Quantum mechanics is the most successful theory of the material world that humans have ever possessed. It makes accurate predictions to eleven decimal places and wherever it's been tested IT HAS NEVER BEEN WRONG. But the price we seem to have paid for quantum theory's immense predictive power is an utter inability to visualize quantum reality. Whenever we make a measurement the unvisualizable quantum world turns into solid, visualizable matter--the so-called "classical world" of Newton and Galileo.
In my book on this topic I compare our inability to directly perceive the world's underlying quantum reality to King Midas's touch. King Midas cannot enjoy the touch of his daughter's hand because everything he touches turns to gold. Humans cannot directly perceive quantum reality because everything we touch turns to matter.
In the last quarter century, inspired by Irish physicist John Bell's Non-locality Theorem and by the technological feasibility of building quantum computers and other purely quantum machines, a few physicists are now taking a worm's-eye view at the perplexing quantum/classical border that separates the quantum underworld from the above-ground world of everyday life.

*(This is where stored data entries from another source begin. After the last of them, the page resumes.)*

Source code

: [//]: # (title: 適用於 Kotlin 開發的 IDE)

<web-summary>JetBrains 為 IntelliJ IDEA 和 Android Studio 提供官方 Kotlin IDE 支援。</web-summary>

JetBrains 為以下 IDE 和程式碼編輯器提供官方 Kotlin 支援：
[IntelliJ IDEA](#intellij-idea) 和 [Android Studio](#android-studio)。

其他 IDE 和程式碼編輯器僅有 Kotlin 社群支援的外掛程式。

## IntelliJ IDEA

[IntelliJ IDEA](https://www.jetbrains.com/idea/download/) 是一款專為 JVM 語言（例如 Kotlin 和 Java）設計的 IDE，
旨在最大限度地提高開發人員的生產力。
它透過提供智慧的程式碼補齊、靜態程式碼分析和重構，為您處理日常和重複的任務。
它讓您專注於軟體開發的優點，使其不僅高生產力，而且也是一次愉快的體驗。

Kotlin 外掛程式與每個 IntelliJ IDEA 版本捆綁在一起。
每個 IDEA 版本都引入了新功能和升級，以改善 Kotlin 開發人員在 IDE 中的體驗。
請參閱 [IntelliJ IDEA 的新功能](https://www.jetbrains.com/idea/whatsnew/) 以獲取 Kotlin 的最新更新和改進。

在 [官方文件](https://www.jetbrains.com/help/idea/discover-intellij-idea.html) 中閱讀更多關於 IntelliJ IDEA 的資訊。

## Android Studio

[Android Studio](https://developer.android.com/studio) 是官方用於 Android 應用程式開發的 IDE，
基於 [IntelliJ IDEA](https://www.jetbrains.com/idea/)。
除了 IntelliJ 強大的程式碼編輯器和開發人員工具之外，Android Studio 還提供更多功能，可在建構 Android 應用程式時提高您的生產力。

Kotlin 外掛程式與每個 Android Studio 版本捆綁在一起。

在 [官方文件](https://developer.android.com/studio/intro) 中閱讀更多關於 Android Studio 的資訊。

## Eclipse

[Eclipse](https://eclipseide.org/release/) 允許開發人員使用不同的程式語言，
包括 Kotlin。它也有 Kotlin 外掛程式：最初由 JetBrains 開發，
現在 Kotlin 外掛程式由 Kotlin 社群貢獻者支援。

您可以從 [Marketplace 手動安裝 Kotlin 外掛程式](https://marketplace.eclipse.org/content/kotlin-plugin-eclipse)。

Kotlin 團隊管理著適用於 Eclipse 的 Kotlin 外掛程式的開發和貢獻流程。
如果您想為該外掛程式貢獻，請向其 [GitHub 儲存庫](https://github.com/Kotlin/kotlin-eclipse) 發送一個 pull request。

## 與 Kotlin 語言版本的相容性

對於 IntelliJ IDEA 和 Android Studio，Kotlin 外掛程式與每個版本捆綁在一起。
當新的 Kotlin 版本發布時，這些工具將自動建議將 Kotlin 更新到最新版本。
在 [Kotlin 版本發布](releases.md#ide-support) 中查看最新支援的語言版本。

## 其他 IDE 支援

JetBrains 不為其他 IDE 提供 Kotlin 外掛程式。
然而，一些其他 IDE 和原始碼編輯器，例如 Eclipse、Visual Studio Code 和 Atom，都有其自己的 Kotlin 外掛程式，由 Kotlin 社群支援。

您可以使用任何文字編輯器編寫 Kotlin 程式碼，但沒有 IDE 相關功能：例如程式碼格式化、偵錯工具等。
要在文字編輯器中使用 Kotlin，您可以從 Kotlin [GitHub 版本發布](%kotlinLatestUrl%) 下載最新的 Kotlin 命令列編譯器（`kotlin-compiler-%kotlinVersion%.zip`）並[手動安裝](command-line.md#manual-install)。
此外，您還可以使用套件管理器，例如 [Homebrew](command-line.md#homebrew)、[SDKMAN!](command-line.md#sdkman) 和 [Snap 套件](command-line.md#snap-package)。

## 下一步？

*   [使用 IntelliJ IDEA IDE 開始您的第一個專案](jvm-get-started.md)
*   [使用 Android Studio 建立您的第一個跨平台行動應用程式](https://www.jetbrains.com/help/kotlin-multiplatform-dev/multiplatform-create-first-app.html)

Physicists have usually assumed that, with few exceptions (superconductors, superfluids), quantum effects are confined to the world of the very small, and become imperceptible as more and more atoms are gathered together to make larger objects. Recent work by Adán Cabello in Seville, Spain, sheds new light on this question through his discovery of a new measure of "quantumness" that gets larger as the number of particles increases.

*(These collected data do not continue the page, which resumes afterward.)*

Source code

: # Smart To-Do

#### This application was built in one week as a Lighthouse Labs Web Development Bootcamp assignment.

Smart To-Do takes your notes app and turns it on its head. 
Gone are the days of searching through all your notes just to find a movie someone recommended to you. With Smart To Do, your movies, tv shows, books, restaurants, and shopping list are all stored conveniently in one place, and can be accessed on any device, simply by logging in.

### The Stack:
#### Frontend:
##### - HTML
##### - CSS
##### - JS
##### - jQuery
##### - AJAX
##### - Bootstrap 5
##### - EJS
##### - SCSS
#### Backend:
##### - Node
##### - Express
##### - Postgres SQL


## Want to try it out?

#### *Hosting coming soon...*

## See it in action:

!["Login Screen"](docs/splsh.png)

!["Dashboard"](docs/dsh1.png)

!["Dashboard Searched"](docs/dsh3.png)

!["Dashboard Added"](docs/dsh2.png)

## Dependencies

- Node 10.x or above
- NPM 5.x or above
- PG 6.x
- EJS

Cabello's Quantum Contexuality in Complex Systems focuses on a generic system consisting of an assembly of a number "n" of elemental two-state quantum systems called "qubits" which might be the basic quantum bits that constitute the heart of some hypothetical quantum computer.
There exist two kinds of measurements that one can make on any complex quantum system--incompatible measurements and compatible measurements. Incompatible measurements (such as position and momentum) are intrinsic features of the quantum world--never found in classical reality. Incompatible measurements (say A and B) obey Heisenberg's Uncertainty Principle--the more you know about quantity A, the less you can know about B. Another curious feature of incompatible measurements is that THEY DO NOT COMMUTE. This means that if you measure A first and then B, you will get a different result then if you do the reverse. In general, as systems get larger, the effects due to non-commuting measurements become quantitatively smaller and incompatible measurements begin to look more and more compatible--in effect becoming indistinguishable from ordinary classical properties.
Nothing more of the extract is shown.